Length of hospital stay
We found no statistical difference between groups regarding length of hospital stay, in hours (MD − 11.66; 95% CI − 24.95, 1.63; P = 0.09; I2 = 97%) in the meta-analysis containing 3 nonrandomized studies. The forest plot regarding hospitalization is found in Supplementary information 1 (S1).
Reoperation rates
Three studies, including two RCTs and one nonrandomized study, reported reoperation rates. No statistical significance was identified by the meta-analysis (OR 0.84; 95% CI 0.41, 1.69; P = 0.62; I2 = 17%). The forest plot regarding reoperation rates is found in Supplementary information 1 (S1).
Wound infection
Two RCTs and one prospective cohort reported early postoperative complications. No difference was found between TIPP and Lichtenstein regarding wound infection (OR 0.34; 95% CI 0.09, 1.25; P = 0.10; I2 = 0%). All the data analysis and forest plots regarding postoperative complications are found in Supplementary information 1 (S1).
Seroma
Two RCTs and one prospective cohort reported seroma rates. No statistically significant difference was identified (OR 0.5; 95% CI 0.16, 1.58; P = 0.24; I2 = 2%). All the data analysis and forest plots regarding postoperative complications are found in Supplementary information 1 (S1).
Hematoma
Two RCTs and one prospective cohort reported hematomas. No statistically significant difference was identified between the groups (OR 0.88; 95% CI 0.43, 1.79; P = 0.72; I2 = 2%). All the data analysis and forest plots regarding postoperative complications are found in Supplementary information 1 (S1).
Risk of bias
The overall risk of bias was low to some concerns risk for the RCTs due to deviations from intended interventions, and measurement of the outcome’s biases, which are found in 3 of the 5 RCTs. The nonrandomized studies showed serious and critical risk of bias due to nonmeasured confounding factors, bias due to the selection of participants, deviations from intended interventions, measurement of outcomes and selection of reported results. The risk of bias domains and overall risks of included studies are summarized in Fig. 6.
Discussion
Groin hernias are one of the most common surgical conditions in the world and over 20 million patients undergo groin hernia repair annually [1]. In men, the literature estimates that the prevalence of groin hernia throughout their lifetime ranges from 27 to 43%, while in women, it is between 3 and 6% [21]. Although watchful waiting is an option for asymptomatic patients, approximately two-thirds of patients with inguinal hernias have symptoms and will require surgical intervention [22,23,24].

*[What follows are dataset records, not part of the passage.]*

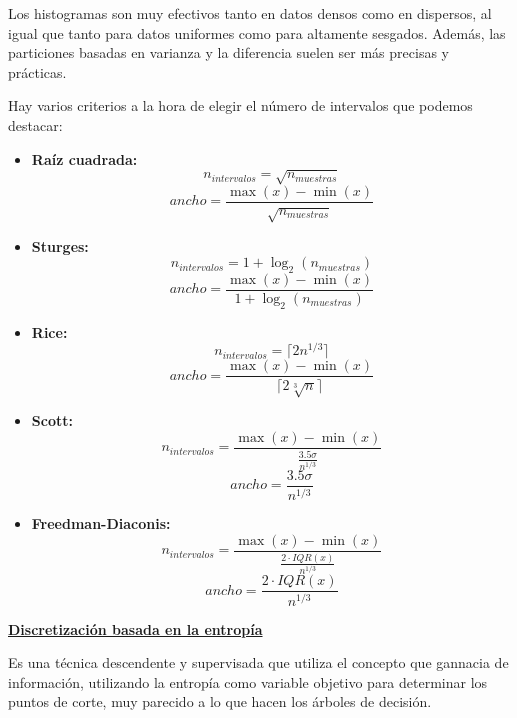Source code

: \documentclass[12pt, letterpaper]{article}
\begin{document}
Los histogramas son muy efectivos tanto en datos densos como en dispersos, al igual que tanto para datos uniformes como para altamente sesgados. Además, las particiones basadas en varianza y la diferencia suelen ser más precisas y prácticas.

Hay varios criterios a la hora de elegir el número de intervalos que podemos destacar:
\begin{itemize}
    \item \textbf{Raíz cuadrada:}
    \[
        n_{intervalos} = \sqrt{n_{muestras}}
    \]
    \[
        ancho = \frac{\max(x) - \min(x)}{\sqrt{n_{muestras}}}
    \]

    \item \textbf{Sturges:}
    \[
        n_{intervalos} = 1 + \log_2(n_{muestras})
    \]
    \[
        ancho = \frac{\max(x) - \min(x)}{1 + \log_2(n_{muestras})}
    \]

    \item \textbf{Rice:}
    \[
        n_{intervalos} = \lceil 2n^{1/3} \rceil   \]
    \[
        ancho = \frac{\max(x) - \min(x)}{\lceil 2\sqrt[3]{n} \rceil}
    \]

    \item \textbf{Scott:}
    \[
        n_{intervalos} = \frac{\max(x) - \min(x)}{\frac{3.5\sigma}{n^{1/3}}}
    \]
    \[
        ancho = \frac{3.5\sigma}{n^{1/3}}
    \]

    \item \textbf{Freedman-Diaconis:}
    \[
        n_{intervalos} = \frac{\max(x) - \min(x)}{\frac{2 \cdot IQR(x)}{n^{1/3}}}
    \]
    \[
        ancho = \frac{2 \cdot IQR(x)}{n^{1/3}}
    \]
\end{itemize}

\vspace{1 em}
\underline{\textbf{Discretización basada en la entropía}}

Es una técnica descendente y supervisada que utiliza el concepto que gannacia de información, utilizando la entropía como variable objetivo para determinar los puntos de corte, muy parecido a lo que hacen los árboles de decisión.
\end{document}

There are numerous surgical techniques described for inguinal hernia repair. Mesh repair, whether performed through an open procedure or a minimally invasive approach, is recommended as the preferred initial approach, assuming the surgeon possesses adequate expertise in the specific procedure [1]. The optimal surgical approach should have the following characteristics: minimal risk of complications, such as pain and recurrence, relatively straightforward to acquire proficiency, swift postoperative recovery, consistent outcomes, and cost-effectiveness [1].
Among the open inguinal hernia repair techniques, Lichtenstein´s herniorrhaphy has become the most commonly performed technique worldwide [1]. This method is reproducible and has low recurrence rates [25, 26]. Even though the Lichtenstein technique has brought improvement in the recurrence risk for hernias, one of its major drawbacks is postoperative chronic groin pain, defined as pain for more than 3 months postoperatively, which can range from 8 to 40% [11, 27,28,29]. Therefore, the best open method for inguinal hernia repair remains debatable.

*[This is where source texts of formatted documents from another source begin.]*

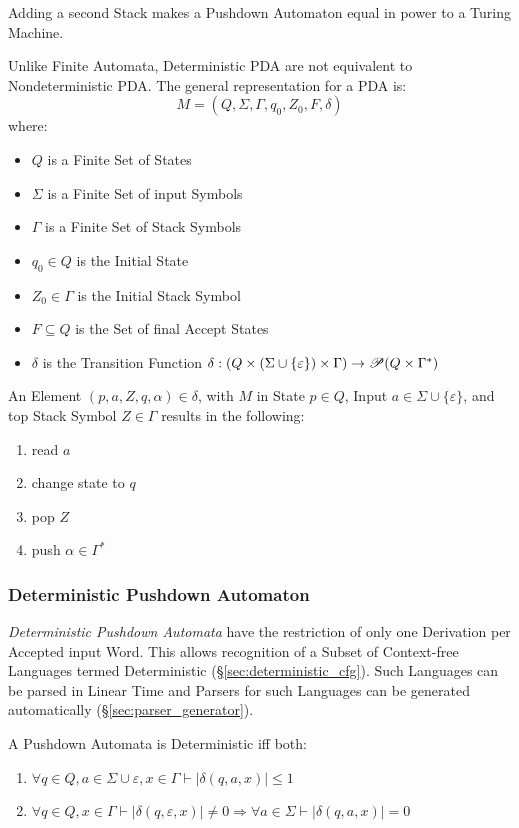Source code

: Adding a second Stack makes a Pushdown Automaton equal in power to a
Turing Machine.

Unlike Finite Automata, Deterministic PDA are not equivalent to
Nondeterministic PDA. The general representation for a PDA is:
\[
  M = (Q, \Sigma, \Gamma, q_0, Z_0, F, \delta)
\]
where:
\begin{itemize}
  \item $Q$ is a Finite Set of States
  \item $\Sigma$ is a Finite Set of input Symbols
  \item $\Gamma$ is a Finite Set of Stack Symbols
  \item $q_0 \in Q$ is the Initial State
  \item $Z_0 \in \Gamma$ is the Initial Stack Symbol
  \item $F \subseteq Q$ is the Set of final Accept States
  \item $\delta$ is the Transition Function $\delta: (Q \times (\Sigma
    \cup \{\varepsilon\}) \times \Gamma) \rightarrow \mathscr{P}(Q \times
    \Gamma^*)$
\end{itemize}

An Element $(p,a,Z,q,\alpha)\in\delta$, with $M$ in State $p \in Q$,
Input $a \in \Sigma \cup \{\varepsilon\}$, and top Stack Symbol $Z \in
\Gamma$ results in the following:
\begin{enumerate}
  \item read $a$
  \item change state to $q$
  \item pop $Z$
  \item push $\alpha \in \Gamma^*$
\end{enumerate}



\subsubsection{Deterministic Pushdown Automaton}
\label{sec:deterministic_pda}

\emph{Deterministic Pushdown Automata} have the restriction of only
one Derivation per Accepted input Word. This allows recognition of a
Subset of Context-free Languages termed Deterministic
(\S\ref{sec:deterministic_cfg}). Such Languages can be parsed in
Linear Time and Parsers for such Languages can be generated
automatically (\S\ref{sec:parser_generator}).

A Pushdown Automata is Deterministic iff both:
\begin{enumerate}
\item $\forall q \in Q, a \in \Sigma \cup {\varepsilon}, x \in
  \Gamma \vdash |\delta(q,a,x)| \leq 1$
\item $\forall q \in Q, x \in \Gamma \vdash |\delta(q,\varepsilon,x)|
  \neq 0 \Rightarrow \forall a \in \Sigma \vdash |\delta(q,a,x)|=0$
\end{enumerate}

It has been hypothesized that TIPP may be associated with decreased postoperative pain compared to the Lichtenstein technique due to the preperitoneal placement of the mesh and lack of suture fixation, which is concordant with our study findings. The mesh placement behind the abdominal wall musculature minimizes the presence of foreign body material in close proximity to peripheral nerves such as the ilioinguinal and iliohypogastric nerves. Also, placing the mesh in this location minimizes the need for suture fixation, which could also cause chronic pain by inadvertently injuring nerves while placing the sutures [11, 30]. However, the technique to develop the preperitoneal space varies importantly in their initial incision sites, mesh placement, and several techniques are described in the literature. The preperitoneal space can be developed through an anterior approach such as in the TIPP [3], Kugel [4], Horton/Florence [31], and Read’s technique [32]; or through a posterior approach like in the Nyhus [33], TREPP [28], Stoppa [34] or Ugahary [35] techniques. This differentiation is important as preperitoneal anterior approaches can result in scar tissue in both anterior and posterior planes, resulting in challenging reoperations in the setting of a future recurrence.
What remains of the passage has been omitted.